The theory of automatic tenancy was not accepted. There was absence of pleadings as to date, month and year of payment of rent. Worse still the plaintiff did not know from when he was in possession of the shop as tenant. All that he said was that he was paying rent from September 17, 1999 by virtue of a compromise deed but the compromise deed did not create the tenancy. The appellate court agreed with the learned trial Judge in issuing injunction on the basis of permissive possession but did well in partially reversing the judgment and decree of the trial Court and returned a finding that no relationship of landlord and tenant had come into existence between the parties and, therefore, issue No. 3 was answered against the plaintiff. Resultantly, the appeal was dismissed with the modification which part is impugned in this appeal. 14. The judgment of the learned District Judge, Rewari was announced on April 26, 2011 and the second appeal against the same is dismissed today in limine as not giving rise to a question of law, much less substantial one, warranting admission of the matter. 15. I find no error whatsoever in the finding on issue No. 3. What the plaintiff appears to be looking for is a civil court decree creating a right of tenancy to use in collateral proceedings, say of seeking ejectment of the defendant under the rent laws etc. That was the undercurrent and drift of the argument of Mr.
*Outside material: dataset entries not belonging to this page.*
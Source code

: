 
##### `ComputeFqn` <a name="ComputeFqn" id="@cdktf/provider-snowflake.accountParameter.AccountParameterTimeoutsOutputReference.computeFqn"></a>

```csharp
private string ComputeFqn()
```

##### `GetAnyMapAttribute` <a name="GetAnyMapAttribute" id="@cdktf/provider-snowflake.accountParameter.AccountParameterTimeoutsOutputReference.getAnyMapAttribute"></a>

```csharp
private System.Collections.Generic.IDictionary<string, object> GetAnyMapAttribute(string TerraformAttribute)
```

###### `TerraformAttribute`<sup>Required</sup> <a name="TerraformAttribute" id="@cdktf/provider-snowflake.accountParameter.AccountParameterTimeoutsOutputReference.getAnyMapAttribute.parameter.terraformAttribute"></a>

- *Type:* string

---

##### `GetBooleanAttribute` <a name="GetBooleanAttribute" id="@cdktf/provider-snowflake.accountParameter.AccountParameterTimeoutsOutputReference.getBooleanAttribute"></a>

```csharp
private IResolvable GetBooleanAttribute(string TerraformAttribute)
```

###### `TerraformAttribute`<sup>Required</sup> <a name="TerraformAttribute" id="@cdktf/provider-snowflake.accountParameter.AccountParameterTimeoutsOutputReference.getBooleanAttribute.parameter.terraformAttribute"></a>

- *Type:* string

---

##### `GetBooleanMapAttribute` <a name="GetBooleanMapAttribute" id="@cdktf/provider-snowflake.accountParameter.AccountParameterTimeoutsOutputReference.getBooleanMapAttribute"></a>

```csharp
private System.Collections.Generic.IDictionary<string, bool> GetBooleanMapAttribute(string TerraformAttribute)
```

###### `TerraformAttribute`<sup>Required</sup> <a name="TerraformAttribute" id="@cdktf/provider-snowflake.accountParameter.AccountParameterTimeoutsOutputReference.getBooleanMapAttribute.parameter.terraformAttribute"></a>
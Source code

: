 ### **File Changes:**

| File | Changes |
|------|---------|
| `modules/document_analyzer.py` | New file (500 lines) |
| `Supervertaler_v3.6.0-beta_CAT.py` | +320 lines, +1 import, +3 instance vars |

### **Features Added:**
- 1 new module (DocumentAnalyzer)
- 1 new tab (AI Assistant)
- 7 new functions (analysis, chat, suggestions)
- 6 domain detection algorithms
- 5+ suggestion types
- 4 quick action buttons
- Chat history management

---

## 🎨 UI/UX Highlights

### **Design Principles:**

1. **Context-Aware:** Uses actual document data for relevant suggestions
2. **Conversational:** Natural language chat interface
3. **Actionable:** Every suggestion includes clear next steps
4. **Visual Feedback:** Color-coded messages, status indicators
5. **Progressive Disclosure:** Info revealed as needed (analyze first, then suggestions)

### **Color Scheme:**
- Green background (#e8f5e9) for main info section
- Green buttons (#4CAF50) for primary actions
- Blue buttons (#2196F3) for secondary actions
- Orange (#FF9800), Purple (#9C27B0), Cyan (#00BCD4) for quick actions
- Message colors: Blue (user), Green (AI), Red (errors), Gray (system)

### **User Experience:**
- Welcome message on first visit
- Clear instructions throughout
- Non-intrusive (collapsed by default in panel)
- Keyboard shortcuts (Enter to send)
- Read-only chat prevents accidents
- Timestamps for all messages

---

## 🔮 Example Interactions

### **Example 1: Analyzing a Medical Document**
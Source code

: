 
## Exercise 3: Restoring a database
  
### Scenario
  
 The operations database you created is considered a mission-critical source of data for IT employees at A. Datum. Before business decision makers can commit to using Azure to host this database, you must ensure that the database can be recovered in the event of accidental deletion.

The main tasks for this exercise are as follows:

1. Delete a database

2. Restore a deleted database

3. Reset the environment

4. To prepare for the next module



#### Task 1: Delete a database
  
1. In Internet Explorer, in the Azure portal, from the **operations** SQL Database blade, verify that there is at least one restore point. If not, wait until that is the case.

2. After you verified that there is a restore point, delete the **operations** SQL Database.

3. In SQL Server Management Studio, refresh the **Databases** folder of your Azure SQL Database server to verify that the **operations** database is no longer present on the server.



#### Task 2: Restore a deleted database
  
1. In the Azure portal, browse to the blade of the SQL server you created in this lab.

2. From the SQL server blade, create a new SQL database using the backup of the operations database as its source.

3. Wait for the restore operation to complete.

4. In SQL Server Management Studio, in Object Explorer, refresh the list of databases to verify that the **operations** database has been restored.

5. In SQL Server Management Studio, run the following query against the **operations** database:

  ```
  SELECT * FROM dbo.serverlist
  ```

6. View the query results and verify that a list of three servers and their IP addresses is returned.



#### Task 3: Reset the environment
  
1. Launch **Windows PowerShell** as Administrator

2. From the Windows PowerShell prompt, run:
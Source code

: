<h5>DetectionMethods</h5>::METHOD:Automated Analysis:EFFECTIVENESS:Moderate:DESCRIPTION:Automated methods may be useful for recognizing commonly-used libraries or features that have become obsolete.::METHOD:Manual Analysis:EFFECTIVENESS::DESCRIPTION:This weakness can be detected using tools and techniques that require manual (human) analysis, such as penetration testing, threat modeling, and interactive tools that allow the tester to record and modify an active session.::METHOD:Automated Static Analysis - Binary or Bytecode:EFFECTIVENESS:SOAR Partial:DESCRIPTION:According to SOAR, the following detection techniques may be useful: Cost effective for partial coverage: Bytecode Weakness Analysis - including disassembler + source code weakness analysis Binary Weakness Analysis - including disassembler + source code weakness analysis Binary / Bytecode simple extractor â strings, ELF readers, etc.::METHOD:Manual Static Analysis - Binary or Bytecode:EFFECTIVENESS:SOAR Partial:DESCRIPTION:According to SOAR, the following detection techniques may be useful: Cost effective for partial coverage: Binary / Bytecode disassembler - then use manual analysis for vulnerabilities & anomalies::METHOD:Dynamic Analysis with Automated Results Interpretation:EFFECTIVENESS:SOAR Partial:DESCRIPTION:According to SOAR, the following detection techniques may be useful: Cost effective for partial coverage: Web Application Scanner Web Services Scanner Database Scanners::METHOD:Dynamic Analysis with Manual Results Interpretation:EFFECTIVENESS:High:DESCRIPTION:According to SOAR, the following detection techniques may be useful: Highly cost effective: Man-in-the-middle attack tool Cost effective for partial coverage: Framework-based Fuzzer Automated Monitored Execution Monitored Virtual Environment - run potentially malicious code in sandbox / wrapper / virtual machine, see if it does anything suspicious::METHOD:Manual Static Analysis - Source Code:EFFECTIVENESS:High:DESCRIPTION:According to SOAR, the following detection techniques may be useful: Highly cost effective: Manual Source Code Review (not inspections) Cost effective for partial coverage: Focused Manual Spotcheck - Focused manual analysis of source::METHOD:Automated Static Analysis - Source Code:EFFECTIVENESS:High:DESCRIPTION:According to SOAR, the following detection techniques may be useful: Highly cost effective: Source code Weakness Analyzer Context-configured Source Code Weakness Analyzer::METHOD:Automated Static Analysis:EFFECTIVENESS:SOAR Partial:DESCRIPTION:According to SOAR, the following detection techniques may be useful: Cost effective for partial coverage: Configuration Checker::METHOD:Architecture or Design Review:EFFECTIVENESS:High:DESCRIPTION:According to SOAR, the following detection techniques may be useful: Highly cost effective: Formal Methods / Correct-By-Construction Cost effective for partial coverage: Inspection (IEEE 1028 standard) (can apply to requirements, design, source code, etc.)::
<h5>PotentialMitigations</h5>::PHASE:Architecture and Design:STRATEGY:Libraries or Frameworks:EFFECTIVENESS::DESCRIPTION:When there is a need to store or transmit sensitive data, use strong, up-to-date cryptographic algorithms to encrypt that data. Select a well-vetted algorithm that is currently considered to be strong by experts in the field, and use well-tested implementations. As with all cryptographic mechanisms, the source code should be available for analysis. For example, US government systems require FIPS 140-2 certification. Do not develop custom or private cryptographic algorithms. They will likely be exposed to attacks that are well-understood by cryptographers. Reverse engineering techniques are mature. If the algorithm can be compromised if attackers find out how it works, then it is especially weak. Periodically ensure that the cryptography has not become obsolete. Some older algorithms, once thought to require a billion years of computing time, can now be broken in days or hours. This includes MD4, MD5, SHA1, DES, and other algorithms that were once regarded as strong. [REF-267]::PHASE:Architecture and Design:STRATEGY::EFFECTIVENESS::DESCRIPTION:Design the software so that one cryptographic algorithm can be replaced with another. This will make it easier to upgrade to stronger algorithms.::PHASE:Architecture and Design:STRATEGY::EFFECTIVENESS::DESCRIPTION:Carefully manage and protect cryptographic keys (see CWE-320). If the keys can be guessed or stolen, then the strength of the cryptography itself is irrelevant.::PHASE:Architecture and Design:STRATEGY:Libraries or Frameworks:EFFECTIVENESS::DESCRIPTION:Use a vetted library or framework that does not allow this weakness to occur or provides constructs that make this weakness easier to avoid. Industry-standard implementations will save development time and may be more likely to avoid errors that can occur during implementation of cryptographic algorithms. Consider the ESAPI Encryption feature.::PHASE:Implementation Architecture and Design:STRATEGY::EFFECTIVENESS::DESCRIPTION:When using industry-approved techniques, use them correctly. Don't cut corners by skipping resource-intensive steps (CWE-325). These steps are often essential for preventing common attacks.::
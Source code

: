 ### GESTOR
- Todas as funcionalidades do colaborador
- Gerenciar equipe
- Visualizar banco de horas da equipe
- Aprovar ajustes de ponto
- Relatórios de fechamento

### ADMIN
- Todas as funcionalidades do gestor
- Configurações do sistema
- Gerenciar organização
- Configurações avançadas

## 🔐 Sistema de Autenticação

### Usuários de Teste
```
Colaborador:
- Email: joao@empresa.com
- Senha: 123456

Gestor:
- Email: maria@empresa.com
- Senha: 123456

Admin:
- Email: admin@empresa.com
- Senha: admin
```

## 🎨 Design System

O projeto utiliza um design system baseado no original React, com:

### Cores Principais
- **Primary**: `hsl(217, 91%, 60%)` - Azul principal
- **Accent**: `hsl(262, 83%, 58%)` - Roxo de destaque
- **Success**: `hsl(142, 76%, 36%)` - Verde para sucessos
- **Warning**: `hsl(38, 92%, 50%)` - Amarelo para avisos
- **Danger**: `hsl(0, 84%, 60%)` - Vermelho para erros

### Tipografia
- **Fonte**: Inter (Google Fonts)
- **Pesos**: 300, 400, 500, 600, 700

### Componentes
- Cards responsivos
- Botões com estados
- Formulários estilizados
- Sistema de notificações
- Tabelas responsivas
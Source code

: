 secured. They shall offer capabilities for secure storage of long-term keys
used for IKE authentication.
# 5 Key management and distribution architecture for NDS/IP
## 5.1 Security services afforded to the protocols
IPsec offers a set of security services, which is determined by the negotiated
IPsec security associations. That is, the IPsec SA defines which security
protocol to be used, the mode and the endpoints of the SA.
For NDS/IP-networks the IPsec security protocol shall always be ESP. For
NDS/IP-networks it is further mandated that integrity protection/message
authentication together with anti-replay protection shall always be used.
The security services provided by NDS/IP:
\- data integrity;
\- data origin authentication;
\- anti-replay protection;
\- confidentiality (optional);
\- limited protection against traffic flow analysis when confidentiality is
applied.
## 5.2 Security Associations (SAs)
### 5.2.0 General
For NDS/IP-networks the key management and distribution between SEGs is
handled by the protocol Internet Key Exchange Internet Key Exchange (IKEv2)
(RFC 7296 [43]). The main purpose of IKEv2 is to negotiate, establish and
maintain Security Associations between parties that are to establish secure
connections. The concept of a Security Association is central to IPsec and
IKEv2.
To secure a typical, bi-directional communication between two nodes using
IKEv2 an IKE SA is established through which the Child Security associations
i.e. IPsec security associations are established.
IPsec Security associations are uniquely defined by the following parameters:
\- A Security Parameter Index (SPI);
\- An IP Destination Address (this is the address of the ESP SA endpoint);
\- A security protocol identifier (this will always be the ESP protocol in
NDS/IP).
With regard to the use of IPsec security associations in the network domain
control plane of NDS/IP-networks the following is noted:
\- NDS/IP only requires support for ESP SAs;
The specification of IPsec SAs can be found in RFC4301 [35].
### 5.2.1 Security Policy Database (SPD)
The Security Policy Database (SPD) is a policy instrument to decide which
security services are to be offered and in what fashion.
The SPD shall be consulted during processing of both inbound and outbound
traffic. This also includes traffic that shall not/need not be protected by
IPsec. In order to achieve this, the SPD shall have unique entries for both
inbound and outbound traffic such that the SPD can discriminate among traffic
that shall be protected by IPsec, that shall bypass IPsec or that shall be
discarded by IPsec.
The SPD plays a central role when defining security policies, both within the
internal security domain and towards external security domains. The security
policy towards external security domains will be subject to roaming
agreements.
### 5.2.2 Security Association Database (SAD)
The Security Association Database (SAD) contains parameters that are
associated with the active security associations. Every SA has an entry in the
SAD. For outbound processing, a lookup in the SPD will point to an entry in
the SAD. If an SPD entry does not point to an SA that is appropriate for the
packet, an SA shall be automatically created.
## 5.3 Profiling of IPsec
Jain, for setting aside the impugned modification under Issue 3 of the judgment and decree of the trial Court. Such a declaration of relationship of landlord and tenant between the parties in the present suit was not possible to be given and the learned District Judge, Rewari did well in denying this prayer even though it came in a simple suit for permanent injunction but such an issue was struck and aptly answered for lack of evidence of tenancy. 16. Appeal dismissed.